We are given a laser intensity $$I = 4.0 \times 10^{14}$$ W/m$$^2$$, permittivity of free space $$\epsilon_0 = 8.85 \times 10^{-12}$$ C$$^2$$/(N m$$^2$$), and the speed of light $$c = 3 \times 10^8$$ m/s. The intensity relates to the electric field amplitude by $$I = \frac{1}{2}\epsilon_0 c E_0^2$$ and the electric and magnetic field amplitudes satisfy $$E_0 = cB_0$$.

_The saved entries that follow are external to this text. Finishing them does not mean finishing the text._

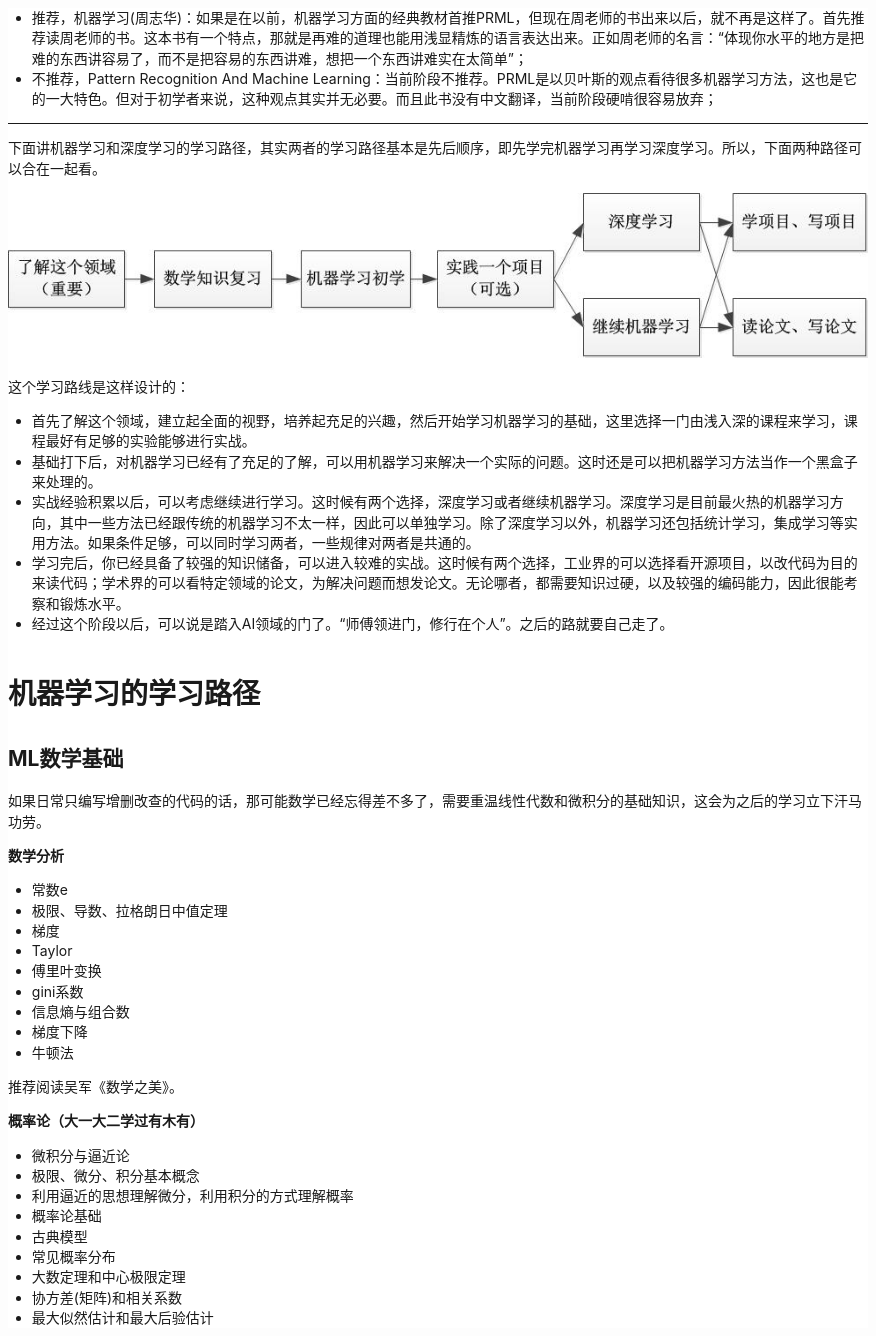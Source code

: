   - 推荐，机器学习(周志华)：如果是在以前，机器学习方面的经典教材首推PRML，但现在周老师的书出来以后，就不再是这样了。首先推荐读周老师的书。这本书有一个特点，那就是再难的道理也能用浅显精炼的语言表达出来。正如周老师的名言：“体现你水平的地方是把难的东西讲容易了，而不是把容易的东西讲难，想把一个东西讲难实在太简单”；
  - 不推荐，Pattern Recognition And Machine Learning：当前阶段不推荐。PRML是以贝叶斯的观点看待很多机器学习方法，这也是它的一大特色。但对于初学者来说，这种观点其实并无必要。而且此书没有中文翻译，当前阶段硬啃很容易放弃；

****

下面讲机器学习和深度学习的学习路径，其实两者的学习路径基本是先后顺序，即先学完机器学习再学习深度学习。所以，下面两种路径可以合在一起看。

![ml_roadmap](pic/ml_roadmap.jpg)

这个学习路线是这样设计的：

* 首先了解这个领域，建立起全面的视野，培养起充足的兴趣，然后开始学习机器学习的基础，这里选择一门由浅入深的课程来学习，课程最好有足够的实验能够进行实战。
* 基础打下后，对机器学习已经有了充足的了解，可以用机器学习来解决一个实际的问题。这时还是可以把机器学习方法当作一个黑盒子来处理的。
* 实战经验积累以后，可以考虑继续进行学习。这时候有两个选择，深度学习或者继续机器学习。深度学习是目前最火热的机器学习方向，其中一些方法已经跟传统的机器学习不太一样，因此可以单独学习。除了深度学习以外，机器学习还包括统计学习，集成学习等实用方法。如果条件足够，可以同时学习两者，一些规律对两者是共通的。
* 学习完后，你已经具备了较强的知识储备，可以进入较难的实战。这时候有两个选择，工业界的可以选择看开源项目，以改代码为目的来读代码；学术界的可以看特定领域的论文，为解决问题而想发论文。无论哪者，都需要知识过硬，以及较强的编码能力，因此很能考察和锻炼水平。
* 经过这个阶段以后，可以说是踏入AI领域的门了。“师傅领进门，修行在个人”。之后的路就要自己走了。

# 机器学习的学习路径

## ML数学基础

如果日常只编写增删改查的代码的话，那可能数学已经忘得差不多了，需要重温线性代数和微积分的基础知识，这会为之后的学习立下汗马功劳。

**数学分析**

- 常数e
- 极限、导数、拉格朗日中值定理
- 梯度
- Taylor
- 傅里叶变换
- gini系数
- 信息熵与组合数
- 梯度下降
- 牛顿法

推荐阅读吴军《数学之美》。

**概率论（大一大二学过有木有）**

- 微积分与逼近论
- 极限、微分、积分基本概念
- 利用逼近的思想理解微分，利用积分的方式理解概率
- 概率论基础
- 古典模型
- 常见概率分布
- 大数定理和中心极限定理
- 协方差(矩阵)和相关系数
- 最大似然估计和最大后验估计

Solving the intensity equation for $$E_0$$ gives $$E_0^2 = \frac{2I}{\epsilon_0 c} = \frac{2 \times 4.0 \times 10^{14}}{8.85 \times 10^{-12} \times 3 \times 10^8}$$ which simplifies to $$= \frac{8.0 \times 10^{14}}{26.55 \times 10^{-4}} = \frac{8.0 \times 10^{14}}{2.655 \times 10^{-3}} = 3.013 \times 10^{17}$$ and hence $$E_0 = \sqrt{3.013 \times 10^{17}} = 5.49 \times 10^{8} \text{ V/m}$$.

Using the relation $$B_0 = \frac{E_0}{c}$$ we find $$B_0 = \frac{5.49 \times 10^8}{3 \times 10^8} = 1.83 \text{ T}$$. The correct answer is Option B: 1.83.